Problem description: Without the pictures, give the entries below again exactly as written.

Data extract:
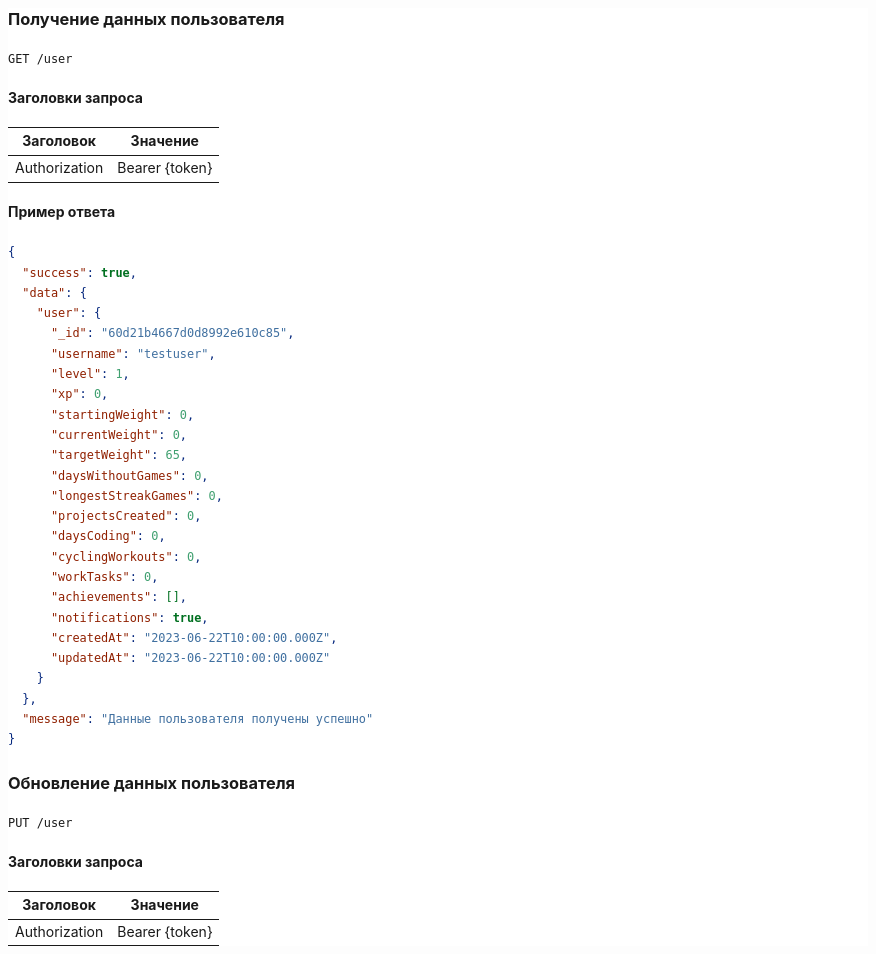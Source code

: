 ### Получение данных пользователя

```
GET /user
```

#### Заголовки запроса

| Заголовок | Значение |
|-----------|----------|
| Authorization | Bearer {token} |

#### Пример ответа

```json
{
  "success": true,
  "data": {
    "user": {
      "_id": "60d21b4667d0d8992e610c85",
      "username": "testuser",
      "level": 1,
      "xp": 0,
      "startingWeight": 0,
      "currentWeight": 0,
      "targetWeight": 65,
      "daysWithoutGames": 0,
      "longestStreakGames": 0,
      "projectsCreated": 0,
      "daysCoding": 0,
      "cyclingWorkouts": 0,
      "workTasks": 0,
      "achievements": [],
      "notifications": true,
      "createdAt": "2023-06-22T10:00:00.000Z",
      "updatedAt": "2023-06-22T10:00:00.000Z"
    }
  },
  "message": "Данные пользователя получены успешно"
}
```

### Обновление данных пользователя

```
PUT /user
```

#### Заголовки запроса

| Заголовок | Значение |
|-----------|----------|
| Authorization | Bearer {token} |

Written solution:
Source code

: ### Получение данных пользователя

```
GET /user
```

#### Заголовки запроса

| Заголовок | Значение |
|-----------|----------|
| Authorization | Bearer {token} |

#### Пример ответа

```json
{
  "success": true,
  "data": {
    "user": {
      "_id": "60d21b4667d0d8992e610c85",
      "username": "testuser",
      "level": 1,
      "xp": 0,
      "startingWeight": 0,
      "currentWeight": 0,
      "targetWeight": 65,
      "daysWithoutGames": 0,
      "longestStreakGames": 0,
      "projectsCreated": 0,
      "daysCoding": 0,
      "cyclingWorkouts": 0,
      "workTasks": 0,
      "achievements": [],
      "notifications": true,
      "createdAt": "2023-06-22T10:00:00.000Z",
      "updatedAt": "2023-06-22T10:00:00.000Z"
    }
  },
  "message": "Данные пользователя получены успешно"
}
```

### Обновление данных пользователя

```
PUT /user
```

#### Заголовки запроса

| Заголовок | Значение |
|-----------|----------|
| Authorization | Bearer {token} |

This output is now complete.